She drew her figure a bit higher instinctively. The movement was not lost on the keen observer of character. He had never noticed before the distinction of her personality. In a simple calico dress, and forty years of age, she presented a peculiarly winsome appearance. Her features were regular, and well rounded, the coloring of cheeks and neck and hands the deep pink of perfect health. Her eyes were a bright glowing brown. They were large, soulful eyes that spoke the love of a mother. She might scold her husband if provoked. But those eyes could never scold a child. They could only love him into obedience and helpfulness. They were shining mother eyes.

Lee studied her in a quick glance before speaking. He knew instinctively that he could trust her word.

"Is there anything I can do, Mrs. Doyle?"

"Oh, I hope so, sir. My man's gone all to pieces to-day. He's good-hearted and kind if I do have to say it myself. But when the sheriff come to put us out, he just flopped and quit. And then he got drunk. I don't blame him much. If I hadn't been a woman and the mother of three fine boys and two as pretty little gals as the Lord ever give to a woman, I reckon I'd a got drunk, too."

She stopped, overcome with emotion and Lee hastened to ask:

"How did it happen, Mrs. Doyle?"

"Well, sir, you see, we hadn't quite paid for the place. You know it's hard with a big family of children on a little farm o' ten acres. It's hard to make a livin' let alone save money to pay for the land. But we wuz doin' it. We didn't have but two more payments to make when my man signed a note for his brother. His brother got sick and couldn't pay and they come down on us and we're turned out o' house and home. The sheriff's give us till Wednesday to get out and we've nowhere to go—"

A sob caught her voice.

"Don't say that, Madame. No neighbor of mine will ever be without a home so long as I have a house with a roof on it."

"Thank you, Colonel Lee," she interrupted, "but you know I can't let my man be a renter and see my husband and my sons workin' other people's land like nigger slaves. I got pride. I jus' can't do it. I'd rather starve."

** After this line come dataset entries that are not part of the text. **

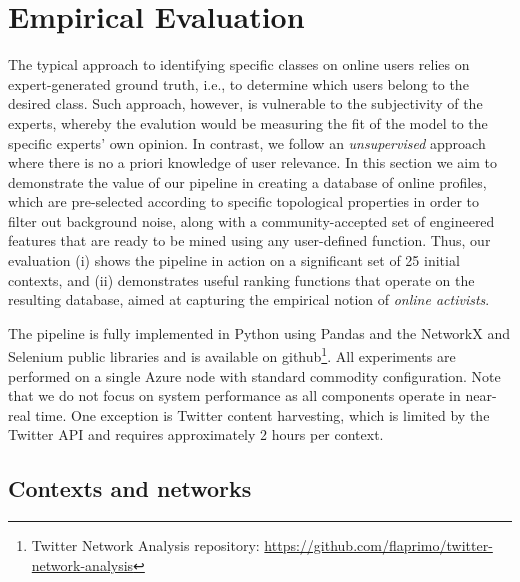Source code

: \section{Empirical Evaluation} \label{sec:evaluation}

The typical approach to identifying specific classes on online users relies on expert-generated ground truth, i.e., to determine which users belong to the desired class. 
Such approach, however, is vulnerable to  the subjectivity of the experts, whereby the evalution would  be measuring the fit of the model to the specific experts' own opinion. 
In contrast, we follow an \textit{unsupervised} approach where there is no a priori knowledge of user relevance.  
In this section we aim to demonstrate the value of our pipeline in creating a database of online profiles, which are pre-selected according to specific topological properties in order to filter out background noise,  along with a community-accepted set of engineered features that are ready to be mined using any user-defined function.
%
Thus, our evaluation (i) shows the pipeline in action on a significant set of 25 initial contexts, and (ii) demonstrates useful ranking functions that operate on the resulting database, aimed at capturing the empirical notion of  \textit{online activists}.

The pipeline is fully implemented in Python using Pandas and the NetworkX and Selenium public libraries and is available on github\footnote{Twitter Network Analysis repository: \url{https://github.com/flaprimo/twitter-network-analysis}}. 
All experiments are performed on a single Azure node with standard commodity configuration.
Note that we do not focus on system performance as all components operate in near-real time. One exception is  Twitter content harvesting, which is limited by the Twitter API and requires approximately 2 hours per context.

\subsection{Contexts and networks} \label{sec:contexts}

"I understand, Madame," Lee answered.

The two older boys came awkwardly out into the yard. One of them was fourteen years old and the other sixteen.

The mother beckoned and they came to her with embarrassed step. Her face lighted with pride in their stalwart figures and well-shaped, regular features.

"Here's my oldest boy, William, Colonel Lee."

The Colonel took the outstretched hand with cordial grasp.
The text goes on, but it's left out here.